Eventually my uncle bought a little house in Margate, on the second beach block, and my grandparents summered there for a bunch of years. It was a house. A house a little over a block from the beach down the shore! We continued the tradition of a week or so prior to school starting with the family at the shore. Amazing how many people you can fit into a house at the shore -- my grandparents had their own room on the first floor. Upstairs were a full bathroom and two bedrooms, one big and one small. Laura and I shared the little bedroom. There was room for a double bed and a little dresser and that's about it. The other bedroom was much bigger and housed my uncle, cousins and brother. My parents got stuck with the couch in the living room. 10 people, 3 bedrooms and 2 full baths -- heaven in many ways, for the kids, at least. We found new restaurants in Margate but still went to the arcades and the White House. And Lucy lived in Margate. We would walk down the beach each summer and say hi. Eventually we grew up and stopped having family vacations down the shore.

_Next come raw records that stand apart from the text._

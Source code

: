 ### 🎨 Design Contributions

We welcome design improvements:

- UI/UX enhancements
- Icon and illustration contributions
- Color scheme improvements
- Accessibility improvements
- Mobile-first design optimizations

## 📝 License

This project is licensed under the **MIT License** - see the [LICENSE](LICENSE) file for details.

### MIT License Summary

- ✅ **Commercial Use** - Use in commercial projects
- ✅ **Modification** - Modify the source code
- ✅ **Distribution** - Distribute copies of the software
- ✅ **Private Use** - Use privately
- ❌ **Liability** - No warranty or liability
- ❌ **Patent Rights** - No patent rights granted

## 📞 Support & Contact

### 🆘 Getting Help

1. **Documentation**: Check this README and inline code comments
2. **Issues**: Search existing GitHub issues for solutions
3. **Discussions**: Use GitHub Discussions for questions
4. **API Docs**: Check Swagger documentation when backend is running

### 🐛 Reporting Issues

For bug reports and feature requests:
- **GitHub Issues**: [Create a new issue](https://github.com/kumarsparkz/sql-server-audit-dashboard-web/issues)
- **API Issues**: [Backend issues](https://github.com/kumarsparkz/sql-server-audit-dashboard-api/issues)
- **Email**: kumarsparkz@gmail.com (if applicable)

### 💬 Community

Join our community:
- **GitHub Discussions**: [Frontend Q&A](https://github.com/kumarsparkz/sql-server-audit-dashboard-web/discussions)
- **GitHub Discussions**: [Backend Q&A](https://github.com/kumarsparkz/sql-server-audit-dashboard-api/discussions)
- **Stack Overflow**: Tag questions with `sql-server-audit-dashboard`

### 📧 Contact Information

TheHusband is from Ohio. He doesn't like the beach. He doesn't have memories of this kind of vacation to lure him to the Jersey Shore. His mental image of Atlantic City focuses on the casinos and the gambling. We've gone down the shore as a family once, when ThePinkThing was 18 months old. She had no cousins to play with. I had no cousins there to hang with. It rained 5 of the 7 days we were there. TheHusband has expressed no interest in going back again.

Now I'm not sure we can.

8 comments:

The Mechanicky Gal said...

I grew up outside of Philly and what A treat it was to go downashore! We didn't go every summer, but sometimes I would get to spend a weekend downashore with friends. Ocean City, NJ. We knew every candy store in about a 50 block area.sand up your ass!
Biting flies!
Water sometimes so cold you couldn't feel your feet!
Sunburn!
IT WAS THE GREATEST THING, EVER!

neurondoc said...

MG -- exactly!

The Mechanicky Gal said...

What I have never been able to figure out - to this day - is how the sand got so... everywhere.

xinef said...

Thank you for this wonderful memory.

Mr. Greenbaum said...

Margate's okay! We're beach block on Delavan, and weathered the storm well. Much of the bad flooding in Margate was on the bay side, down by Longport and the marina. And structures elsewhere built with entrances at sidewalk level were flooded. But it wasn't as bad as 1962, and definitely far better than 1944. And there are still great places to eat, even if Captain Starns is gone.

neurondoc said...

@Mr. Greenbaum -- thanks for the Margare update. I saw some photos of Longport down by the point that looked bad. Glad to hear your place is okay.

Mr. Greenbaum said...

Just like you, I spent my childhood summers on the shore in Margate - and my mother kept my grandparents' house after they passed away. I lived there a year after college, and courted my wife there, and now I have the distinct pleasure of taking my toddler son to the shore! (Which is like watching a movie of my own childhood, with the Yekke-Heimat mishugas pared back one generation - IE the renovation my grandparents put off until they were dead finally happened, and half the contents of the Schifflift were put in storage. Schrecklische Rosshaar Sofas and the pewter gone, t.g.) There's a great old-style shore seafood shack in Somers Point (Smitty's) and fantastic Vietnamese in A.C., and the sky and the sand and the surf is all there. Try coming back!

neurondoc said...

I haven't been to Smitty's for 15 years, but that was one of our regular hang outs. Their NE clam chowder was outstanding. I was just down there in mid-October for my yearly weekend with my cousin. We never thought of Smitty's. Though we ate blunch (not brunch) both days at The Breakfast Club.